I'm really not much of a shoot 'em up guy. Like people who aren't accustomed to a certain type of music and therefore think it's all the same since they can't hear the different nuances between songs, I feel like I play the same thing over and over again when I touch upon these games. That's obviously not really the case; games like Jamestown and UN Squadron are very different, but there is something about the very pure gameplay focus of these games where you're a tiny ship against a scrolling background, fighting other tiny ships in set patterns, getting similar power-ups and usually starting out with a finite amount of screen nukes that sort of makes most games feel a bit "been there, done that" to me and with that attitude I can't really see myself ever putting enough time into the genre to learn to appreciate its games' more subtle, individual charms. Guess I also just don't appreciate the gameplay loop as much as a good 2D platformer, another genre without much innovation.

Ikaruga was great, of course, but that's almost more of a puzzle game at times, and the 1CC took so long that it sort of burned away all goodwill I had for the genre for the foreseeable future. Until 2024, apparently. A close friend of mine has pestered me about playing ZeroRanger for years now and how amazing it is, so it was probably about time.

ZeroRanger is fine.

The color palette using only black, green, orange and white gives it a very striking look and generally makes the lighter projectiles stand out next to darker environments, while the soundtrack is about as good as it gets, striking a nice balance between the 8-bit aesthetic the game is going for, while also using more modern chiptune techniques (and a probably more audio channels as well.) When just looking and hearing ZeroRanger, it's close to a 5/5 experience to me, and it's so fascinating that it was made just by two finnish guys who like to make video games and, as far as I can tell, had never made a game like this before, and still knocks it out of the park so completely audiovisually. You see this and immediately think "yeah, this is exactly how a shmup (or STG, as the genre is apparently called by its more hardcore community) is supposed to look and sound", and yet it doesn't really look and sound like any others that I have played.

But still, ZeroRanger is just fine. Seeing someone else play it is fun, but going through it myself, I feel like I've done all of these things the game throws at me before. That's not even true because I haven't transformed my ship into a drill wielding mech in any other game, but that's basically just a power-up and not really as cool as it sounds (though I'm also kind of a mech hater so maybe don't take my word for it.) Most stages feel very familiar, the other power-ups as well. What is sort of novel is the story the game is trying to tell, but it's so obfuscated that it'd feel generous to even call it incomprehensible, and theming the game around buddhism and enlightenment is sort of cool, but I also feel like it's not really relevant until the true final stage, unlike Ikaruga where it's felt throughout the entire game. It has a second loop tied to the narrative as well which I guess some would find cool, but I didn't really find the game enjoyable enough to want to go through every stage again, but slightly harder.

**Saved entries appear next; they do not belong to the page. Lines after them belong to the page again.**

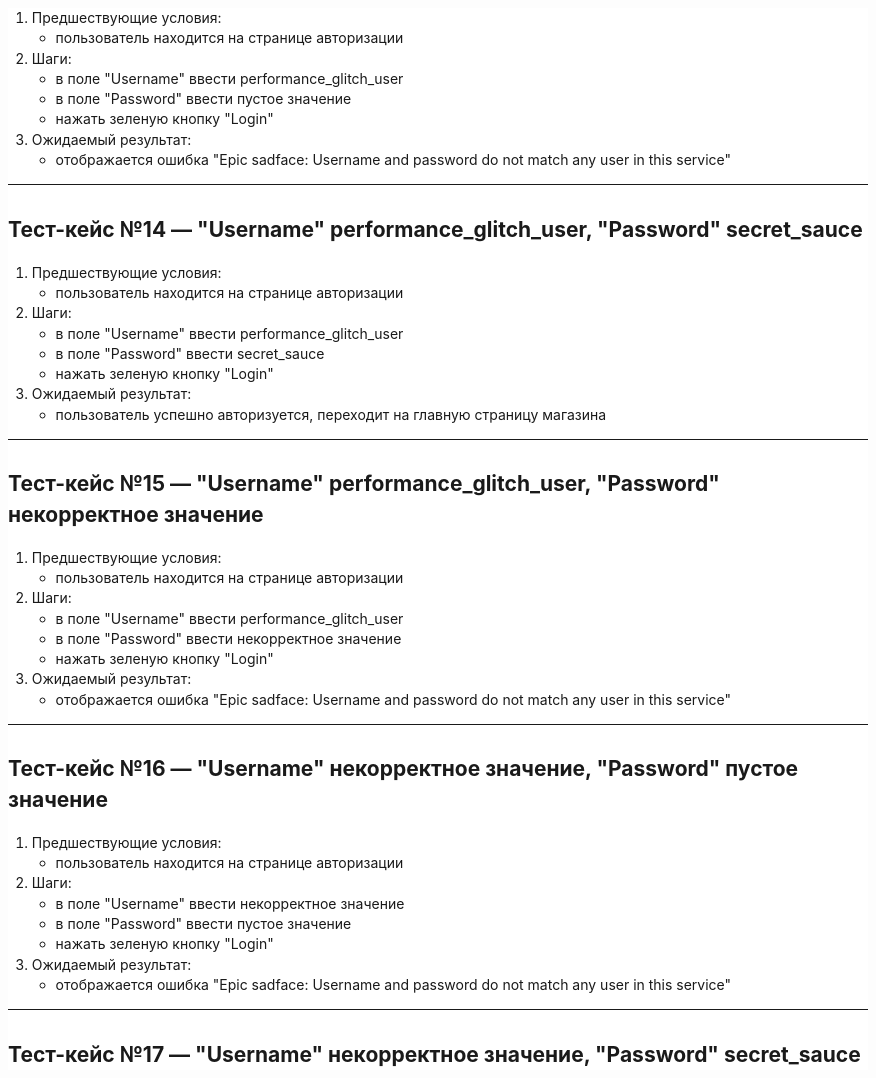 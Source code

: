 1. Предшествующие условия:
    - пользователь находится на странице авторизации 
2. Шаги:
    - в поле "Username" ввести performance_glitch_user
    - в поле "Password" ввести пустое значение
    - нажать зеленую кнопку "Login"
3. Ожидаемый результат:
    - отображается ошибка "Epic sadface: Username and password do not match any user in this service"
***
## Тест-кейс №14 — "Username" performance_glitch_user, "Password" secret_sauce

1. Предшествующие условия:
    - пользователь находится на странице авторизации 
2. Шаги:
    - в поле "Username" ввести performance_glitch_user
    - в поле "Password" ввести secret_sauce
    - нажать зеленую кнопку "Login"
3. Ожидаемый результат:
    - пользователь успешно авторизуется, переходит на главную страницу магазина
***
## Тест-кейс №15 — "Username" performance_glitch_user, "Password" некорректное значение

1. Предшествующие условия:
    - пользователь находится на странице авторизации 
2. Шаги:
    - в поле "Username" ввести performance_glitch_user
    - в поле "Password" ввести некорректное значение
    - нажать зеленую кнопку "Login"
3. Ожидаемый результат:
    - отображается ошибка "Epic sadface: Username and password do not match any user in this service"
***
## Тест-кейс №16 — "Username" некорректное значение, "Password" пустое значение

1. Предшествующие условия:
    - пользователь находится на странице авторизации 
2. Шаги:
    - в поле "Username" ввести некорректное значение
    - в поле "Password" ввести пустое значение
    - нажать зеленую кнопку "Login"
3. Ожидаемый результат:
    - отображается ошибка "Epic sadface: Username and password do not match any user in this service"
***
## Тест-кейс №17 — "Username" некорректное значение, "Password" secret_sauce
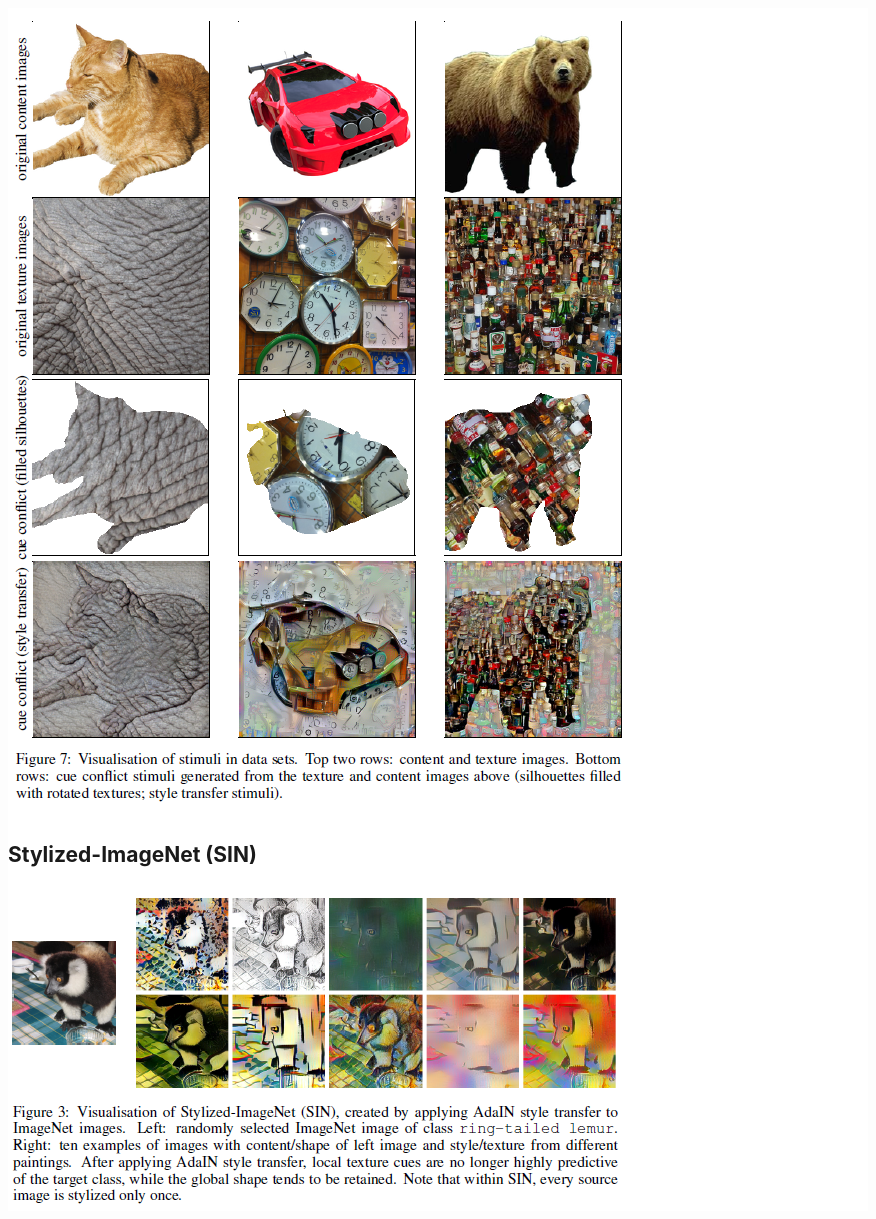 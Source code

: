![ImageNet_trained_CNN_texture/ImageNet-Trained_figure-7.png](/assets/images/ImageNet_trained_CNN_texture/ImageNet-Trained_figure-7.png)

## Stylized-ImageNet (SIN)

![ImageNet_trained_CNN_texture/ImageNet-Trained_figure-3.png](/assets/images/ImageNet_trained_CNN_texture/ImageNet-Trained_figure-3.png)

That final point should, by the way, bring me to some fairly harsh complaints about the game suddenly having stakes at the absolute final boss after giving a very generous stage select for the rest of the game, but I honestly respect what developers System Erasure were going for, the cruelty of it, and how the game taught me here that true enlightenment is realizing that you can play a shmup however you want and tell its rules to fuck off.